» What is expected: Only the text should be kept: print every entry below exactly and leave each image out.

[Plain-text document sources]
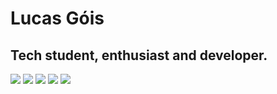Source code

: # Lucas Góis
## Tech student, enthusiast and developer.
![](http://github-profile-summary-cards-esqvyd9su.vercel.app/api/cards/profile-details?username=zlucasftw&theme=dracula) 
![](http://github-profile-summary-cards-esqvyd9su.vercel.app/api/cards/repos-per-language?username=zlucasftw&theme=dracula) 
![](http://github-profile-summary-cards-esqvyd9su.vercel.app/api/cards/most-commit-language?username=zlucasftw&theme=dracula)
![](http://github-profile-summary-cards-esqvyd9su.vercel.app/api/cards/stats?username=zlucasftw&theme=dracula)
![](http://github-profile-summary-cards-esqvyd9su.vercel.app/api/cards/productive-time?username=zlucasftw&theme=dracula&utcOffset=-3)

» Expected output:
Source code

: # Lucas Góis
## Tech student, enthusiast and developer.
![](http://github-profile-summary-cards-esqvyd9su.vercel.app/api/cards/profile-details?username=zlucasftw&theme=dracula) 
![](http://github-profile-summary-cards-esqvyd9su.vercel.app/api/cards/repos-per-language?username=zlucasftw&theme=dracula) 
![](http://github-profile-summary-cards-esqvyd9su.vercel.app/api/cards/most-commit-language?username=zlucasftw&theme=dracula)
![](http://github-profile-summary-cards-esqvyd9su.vercel.app/api/cards/stats?username=zlucasftw&theme=dracula)
![](http://github-profile-summary-cards-esqvyd9su.vercel.app/api/cards/productive-time?username=zlucasftw&theme=dracula&utcOffset=-3)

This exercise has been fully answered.